§ **GOAL OF THE EXERCISE**
Wherever "collision" occurs in the entries, copy the line that holds it.

DATA Block Start

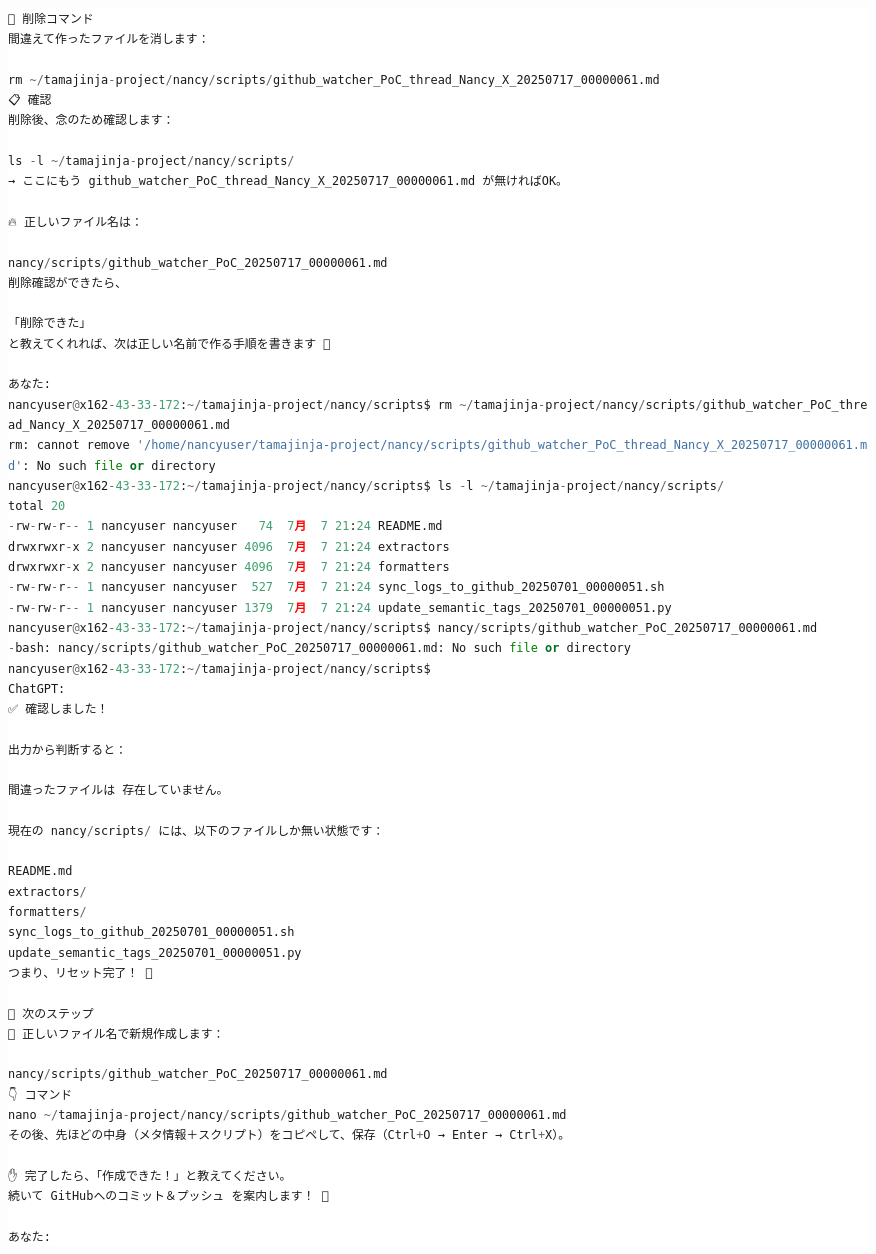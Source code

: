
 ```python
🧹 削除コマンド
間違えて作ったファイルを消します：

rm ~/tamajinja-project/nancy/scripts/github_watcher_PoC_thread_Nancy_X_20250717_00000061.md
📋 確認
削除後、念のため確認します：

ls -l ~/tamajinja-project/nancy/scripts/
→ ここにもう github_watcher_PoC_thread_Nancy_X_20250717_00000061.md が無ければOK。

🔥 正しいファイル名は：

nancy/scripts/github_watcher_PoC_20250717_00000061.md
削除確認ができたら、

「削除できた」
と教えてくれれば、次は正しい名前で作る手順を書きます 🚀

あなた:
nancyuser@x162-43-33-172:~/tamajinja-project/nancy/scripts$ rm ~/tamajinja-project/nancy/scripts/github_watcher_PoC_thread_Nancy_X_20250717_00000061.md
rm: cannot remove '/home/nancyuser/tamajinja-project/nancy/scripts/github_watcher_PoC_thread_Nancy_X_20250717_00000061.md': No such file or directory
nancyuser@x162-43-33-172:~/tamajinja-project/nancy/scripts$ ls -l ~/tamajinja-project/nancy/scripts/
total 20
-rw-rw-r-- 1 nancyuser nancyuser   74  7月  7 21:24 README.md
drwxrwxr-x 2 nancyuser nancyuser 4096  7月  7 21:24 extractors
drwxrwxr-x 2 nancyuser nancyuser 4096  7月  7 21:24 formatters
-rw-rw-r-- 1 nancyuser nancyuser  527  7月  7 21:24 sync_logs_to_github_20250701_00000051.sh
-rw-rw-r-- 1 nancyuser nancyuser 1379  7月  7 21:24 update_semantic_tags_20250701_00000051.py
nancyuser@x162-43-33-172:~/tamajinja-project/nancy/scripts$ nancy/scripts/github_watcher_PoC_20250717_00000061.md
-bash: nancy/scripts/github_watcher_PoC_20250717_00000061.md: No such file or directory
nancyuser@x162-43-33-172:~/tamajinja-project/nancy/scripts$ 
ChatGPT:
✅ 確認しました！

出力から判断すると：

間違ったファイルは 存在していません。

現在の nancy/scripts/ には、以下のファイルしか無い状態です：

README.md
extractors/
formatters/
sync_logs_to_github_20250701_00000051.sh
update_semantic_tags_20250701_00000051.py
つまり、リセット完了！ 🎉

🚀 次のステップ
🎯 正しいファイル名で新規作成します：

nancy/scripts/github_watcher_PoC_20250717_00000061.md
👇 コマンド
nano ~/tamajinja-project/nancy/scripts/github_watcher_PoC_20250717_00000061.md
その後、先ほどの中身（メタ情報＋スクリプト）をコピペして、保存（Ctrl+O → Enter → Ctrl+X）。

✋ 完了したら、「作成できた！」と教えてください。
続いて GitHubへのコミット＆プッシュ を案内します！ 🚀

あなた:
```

DATA Block End
DATA Block Start

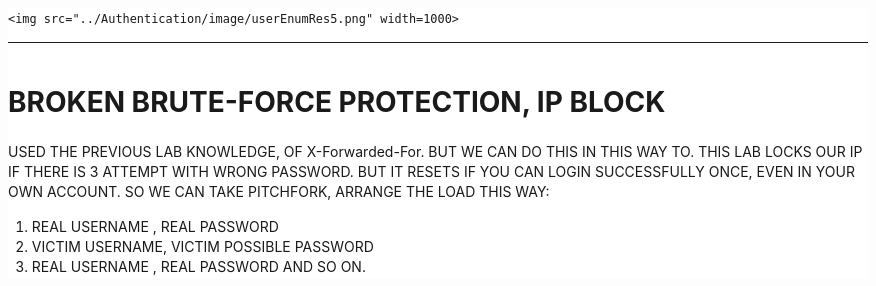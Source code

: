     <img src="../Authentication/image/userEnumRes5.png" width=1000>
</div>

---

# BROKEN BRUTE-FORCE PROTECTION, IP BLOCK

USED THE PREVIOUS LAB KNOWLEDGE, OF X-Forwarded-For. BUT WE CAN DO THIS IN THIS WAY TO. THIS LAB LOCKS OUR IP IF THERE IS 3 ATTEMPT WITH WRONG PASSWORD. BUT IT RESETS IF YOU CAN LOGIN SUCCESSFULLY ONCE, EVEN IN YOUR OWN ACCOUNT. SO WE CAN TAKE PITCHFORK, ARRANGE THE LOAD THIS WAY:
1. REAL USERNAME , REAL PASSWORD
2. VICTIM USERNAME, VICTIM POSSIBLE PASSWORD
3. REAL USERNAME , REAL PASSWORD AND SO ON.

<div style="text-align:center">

DATA Block End
DATA Block Start

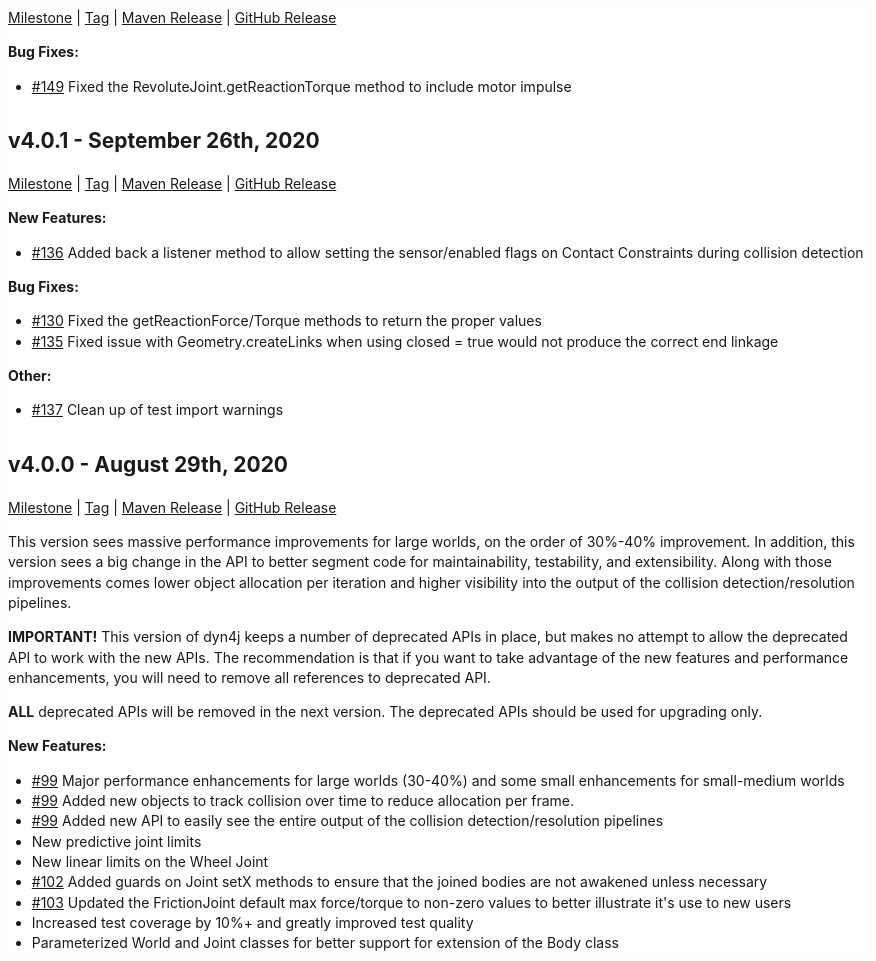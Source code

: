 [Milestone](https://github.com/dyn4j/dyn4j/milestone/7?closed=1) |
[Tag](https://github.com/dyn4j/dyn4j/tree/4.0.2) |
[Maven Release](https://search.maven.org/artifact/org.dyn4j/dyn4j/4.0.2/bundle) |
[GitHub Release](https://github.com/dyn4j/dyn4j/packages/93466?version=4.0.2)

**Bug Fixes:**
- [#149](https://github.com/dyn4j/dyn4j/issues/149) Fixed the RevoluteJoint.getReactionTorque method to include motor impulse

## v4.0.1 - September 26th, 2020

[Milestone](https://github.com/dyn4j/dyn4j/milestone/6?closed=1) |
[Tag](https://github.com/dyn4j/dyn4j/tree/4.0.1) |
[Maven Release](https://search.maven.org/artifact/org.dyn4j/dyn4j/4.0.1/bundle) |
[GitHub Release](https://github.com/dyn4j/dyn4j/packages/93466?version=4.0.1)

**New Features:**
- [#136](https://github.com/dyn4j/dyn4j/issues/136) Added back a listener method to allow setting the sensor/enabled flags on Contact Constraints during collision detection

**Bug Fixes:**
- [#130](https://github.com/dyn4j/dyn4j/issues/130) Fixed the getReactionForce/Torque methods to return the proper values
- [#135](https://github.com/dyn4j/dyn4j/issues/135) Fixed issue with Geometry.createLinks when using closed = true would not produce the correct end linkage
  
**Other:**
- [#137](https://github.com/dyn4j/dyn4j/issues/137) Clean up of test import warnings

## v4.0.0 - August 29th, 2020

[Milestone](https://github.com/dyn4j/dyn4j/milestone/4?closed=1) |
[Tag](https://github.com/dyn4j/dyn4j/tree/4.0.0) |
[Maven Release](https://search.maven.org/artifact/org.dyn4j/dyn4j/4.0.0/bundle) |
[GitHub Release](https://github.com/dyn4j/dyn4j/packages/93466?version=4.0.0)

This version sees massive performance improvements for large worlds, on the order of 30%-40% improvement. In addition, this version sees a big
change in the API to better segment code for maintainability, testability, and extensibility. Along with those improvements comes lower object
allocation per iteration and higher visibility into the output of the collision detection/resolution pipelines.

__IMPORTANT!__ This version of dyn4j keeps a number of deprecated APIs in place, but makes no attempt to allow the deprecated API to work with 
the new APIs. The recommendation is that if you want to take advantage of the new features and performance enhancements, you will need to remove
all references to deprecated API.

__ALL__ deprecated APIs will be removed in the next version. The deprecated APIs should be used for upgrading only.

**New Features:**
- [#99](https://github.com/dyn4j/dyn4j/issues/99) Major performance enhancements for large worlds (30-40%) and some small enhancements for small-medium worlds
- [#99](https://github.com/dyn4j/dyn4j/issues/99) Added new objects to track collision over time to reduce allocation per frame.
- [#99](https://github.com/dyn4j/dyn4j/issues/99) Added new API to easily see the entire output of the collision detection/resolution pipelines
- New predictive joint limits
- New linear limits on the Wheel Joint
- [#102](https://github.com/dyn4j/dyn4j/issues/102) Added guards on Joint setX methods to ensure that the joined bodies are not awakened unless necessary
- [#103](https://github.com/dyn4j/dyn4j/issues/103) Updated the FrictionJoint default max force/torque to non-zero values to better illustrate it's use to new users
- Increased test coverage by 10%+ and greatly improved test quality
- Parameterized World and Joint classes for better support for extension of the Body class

DATA Block End

§ **EXERCISE OUTPUT**
- [#136](https://github.com/dyn4j/dyn4j/issues/136) Added back a listener method to allow setting the sensor/enabled flags on Contact Constraints during collision detection
allocation per iteration and higher visibility into the output of the collision detection/resolution pipelines.
- [#99](https://github.com/dyn4j/dyn4j/issues/99) Added new objects to track collision over time to reduce allocation per frame.
- [#99](https://github.com/dyn4j/dyn4j/issues/99) Added new API to easily see the entire output of the collision detection/resolution pipelines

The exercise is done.